There’s no story that needs relating here. The question for each of the characters is: what will they do next? And more immediately: what will they do tonight? Will they join the “punk” gang? Will they race against Falfa? Will they find the mysterious dream girl (Suzanne Somers) in the white Ford Thunderbird? Will they get rid of the annoying freshman girl? Will they stay with their sweethearts? Break up with their sweethearts? Live forever in their dead-end town? Go to college and an unknown future? Dance?
American Graffiti is sweet and funny little movie. Made in the early ‘70s, an era of dashed ‘60s dreams, exceptionally corrupt politicians, endless war, and dark, soul-searching movies reflecting it all, American Graffiti was a rare beam of light. It’s frankly amazing that George Lucas made it. I guess the money and cynicism hadn’t yet eaten away his soul.
Only hold on a second. If everyone, once grown up, is nostalgic for their childhood, then mustn’t the ‘70s have been just as glowing, innocent and romantic as ’62? I’m glad you asked that. Next up:
Dazed And Confused (’93)
Twenty years after American Graffiti opened, Richard Linklater made his own one-night-in-the-life-of-high-school-kids movie, and when did he set it? In the magical days of his youth: 1976.
For Linklater, high school wasn’t about drag racing. It was about finding a party to hang out at and scoring Aerosmith tickets. Which is essentially the only story the movie has to offer. It’s enough.

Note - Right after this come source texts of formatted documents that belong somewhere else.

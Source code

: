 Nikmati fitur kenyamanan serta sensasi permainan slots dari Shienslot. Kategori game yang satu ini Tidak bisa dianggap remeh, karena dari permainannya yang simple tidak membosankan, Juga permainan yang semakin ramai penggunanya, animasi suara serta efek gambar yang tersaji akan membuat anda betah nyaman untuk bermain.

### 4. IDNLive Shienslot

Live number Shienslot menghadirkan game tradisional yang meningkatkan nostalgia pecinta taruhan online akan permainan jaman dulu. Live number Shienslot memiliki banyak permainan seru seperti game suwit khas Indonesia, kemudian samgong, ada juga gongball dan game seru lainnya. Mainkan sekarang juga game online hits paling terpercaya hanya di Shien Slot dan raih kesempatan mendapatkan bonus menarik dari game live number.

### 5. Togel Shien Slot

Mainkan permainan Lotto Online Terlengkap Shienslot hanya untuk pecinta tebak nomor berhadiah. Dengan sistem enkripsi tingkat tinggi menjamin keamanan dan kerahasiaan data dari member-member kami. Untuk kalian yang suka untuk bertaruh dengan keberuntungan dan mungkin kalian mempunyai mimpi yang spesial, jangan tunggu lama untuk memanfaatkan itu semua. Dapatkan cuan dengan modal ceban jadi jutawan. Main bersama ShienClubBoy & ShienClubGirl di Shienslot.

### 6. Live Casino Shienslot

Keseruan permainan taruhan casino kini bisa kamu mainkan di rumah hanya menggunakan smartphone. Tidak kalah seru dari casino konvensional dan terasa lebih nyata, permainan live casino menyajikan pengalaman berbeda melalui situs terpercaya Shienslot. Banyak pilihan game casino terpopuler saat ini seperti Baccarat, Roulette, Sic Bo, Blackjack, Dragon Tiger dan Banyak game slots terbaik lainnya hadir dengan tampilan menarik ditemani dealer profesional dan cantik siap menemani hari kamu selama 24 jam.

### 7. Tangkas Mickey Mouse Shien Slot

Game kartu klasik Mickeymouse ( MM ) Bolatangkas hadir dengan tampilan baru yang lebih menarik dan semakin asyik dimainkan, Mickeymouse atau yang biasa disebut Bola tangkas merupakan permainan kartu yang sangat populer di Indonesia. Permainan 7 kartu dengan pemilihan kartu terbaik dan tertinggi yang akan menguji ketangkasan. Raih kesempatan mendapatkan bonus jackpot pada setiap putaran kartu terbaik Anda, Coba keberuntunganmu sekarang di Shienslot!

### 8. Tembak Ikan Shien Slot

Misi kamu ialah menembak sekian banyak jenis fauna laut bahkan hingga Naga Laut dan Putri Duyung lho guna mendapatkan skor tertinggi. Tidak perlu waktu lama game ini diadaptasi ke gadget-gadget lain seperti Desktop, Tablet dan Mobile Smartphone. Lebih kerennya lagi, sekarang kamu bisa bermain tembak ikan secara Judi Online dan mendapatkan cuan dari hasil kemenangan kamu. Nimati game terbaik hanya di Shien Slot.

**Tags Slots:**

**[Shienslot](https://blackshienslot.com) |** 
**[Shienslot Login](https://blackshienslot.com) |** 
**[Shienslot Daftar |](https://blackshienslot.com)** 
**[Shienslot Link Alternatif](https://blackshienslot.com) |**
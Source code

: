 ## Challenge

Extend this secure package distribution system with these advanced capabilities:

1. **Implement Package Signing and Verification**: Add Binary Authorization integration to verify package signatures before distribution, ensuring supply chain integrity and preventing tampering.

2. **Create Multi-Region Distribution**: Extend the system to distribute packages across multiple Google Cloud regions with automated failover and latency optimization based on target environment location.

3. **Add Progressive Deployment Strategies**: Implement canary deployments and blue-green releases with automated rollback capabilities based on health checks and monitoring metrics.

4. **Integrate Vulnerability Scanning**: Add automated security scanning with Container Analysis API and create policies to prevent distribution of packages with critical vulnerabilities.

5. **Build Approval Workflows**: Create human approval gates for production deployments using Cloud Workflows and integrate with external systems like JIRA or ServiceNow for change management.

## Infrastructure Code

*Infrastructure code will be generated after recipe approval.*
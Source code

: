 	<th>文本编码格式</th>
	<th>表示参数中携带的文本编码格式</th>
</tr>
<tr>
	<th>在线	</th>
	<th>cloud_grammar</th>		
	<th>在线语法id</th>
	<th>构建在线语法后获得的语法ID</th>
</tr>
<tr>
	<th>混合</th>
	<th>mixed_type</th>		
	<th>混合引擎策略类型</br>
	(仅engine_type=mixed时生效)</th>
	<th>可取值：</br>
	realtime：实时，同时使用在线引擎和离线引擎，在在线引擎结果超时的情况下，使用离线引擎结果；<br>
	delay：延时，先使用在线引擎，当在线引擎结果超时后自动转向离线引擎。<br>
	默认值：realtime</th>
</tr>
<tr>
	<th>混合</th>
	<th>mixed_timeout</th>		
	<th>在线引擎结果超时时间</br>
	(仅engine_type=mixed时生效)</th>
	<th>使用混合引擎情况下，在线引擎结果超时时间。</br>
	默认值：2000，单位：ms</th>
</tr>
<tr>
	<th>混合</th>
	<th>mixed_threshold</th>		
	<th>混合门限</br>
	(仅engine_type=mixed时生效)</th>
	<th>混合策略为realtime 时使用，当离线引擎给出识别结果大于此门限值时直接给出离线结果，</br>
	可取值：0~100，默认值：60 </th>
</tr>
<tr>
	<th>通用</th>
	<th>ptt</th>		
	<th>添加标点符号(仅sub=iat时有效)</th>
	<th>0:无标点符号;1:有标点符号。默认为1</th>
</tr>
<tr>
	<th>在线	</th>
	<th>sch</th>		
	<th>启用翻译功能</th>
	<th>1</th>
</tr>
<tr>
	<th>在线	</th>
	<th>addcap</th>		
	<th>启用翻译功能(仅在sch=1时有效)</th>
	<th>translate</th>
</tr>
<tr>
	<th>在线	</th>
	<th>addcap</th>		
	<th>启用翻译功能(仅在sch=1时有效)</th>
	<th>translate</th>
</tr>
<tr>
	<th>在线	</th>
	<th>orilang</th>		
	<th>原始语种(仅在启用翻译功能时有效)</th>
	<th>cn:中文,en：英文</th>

The kids are played by a whole damn bunch of actors, many of them new to film, including Ben Affleck in one of his more believeable roles (an ass), Matthew McConaughey in one of his most memorable roles (with the best line of the movie; you’ll know it when you hear it), and Parkey Posey being all kinds of hilarious. Also showing up are Renée Zellweger, Nicky Katt, Milla Jovovich, Wiley Wiggins, and many more.
The movie starts on the last day of school. We follow two groups of kids: juniors on their way to becoming seniors, and eighth graders on their way to becoming freshman. Turns out many rituals between these groups existed in Texas in ’76, including the older boys making wooden paddles with which to beat and terrorize the younger ones. Fun times.
More importantly, everyone needs a party to go to. There is much beer drinking and dope smoking, plenty of the era’s rock songs on the soundtrack (though despite being called Dazed And Confused, Led Zeppelin refused the use of any of their songs), and all of the major characters get to experience one little character defining change over the course of the night.
I suppose you could call Dazed And Confused the stoner response to American Graffiti, because of both the behavior of the former’s characters and the style of its film-making. Linklater is a chill kind of director. His characters aren’t in any hurry to do anything, yet the story never drags. It’s funny in the way all the boring, stupid crap you did in high school is funny, and as meaningful too. Which when you’re in high school, it is all meaningful. To you, it’s all there is.
When this movie came out I saw it often. It told the tale of high school more truthfully than I, at age 22, had ever seen. Heathers was surely more outrageous, The Breakfast Club more archetypical, Ferris Bueller’s Day Off more what you wished it had been, but Dazed And Confused—that was the movie that told it like it was.
Couldn’t agree more about Dazed & Confused. There are so many little details they got right. Like the playing of that game with the folded up piece of paper in class–one kid flicking it with his middle finger, the other kid holding up his fingers as goal posts. Like the aimless driving around in cars. Like some of the stoned dialogue. Like the clothes (so many movies have tried so hard, but few have gotten it right.) Like the inclusion of shots of a pinball machine. Like the ugly cruelty of some of the kids to each other that would probably be forgotten by the perpetrators at night’s end, and the generous acts of kindness by others….
Yep. Both great films. And I think when done watching these two everyone should watch Freaks & Geeks.
Yes and also yes to all of those things you have both just said.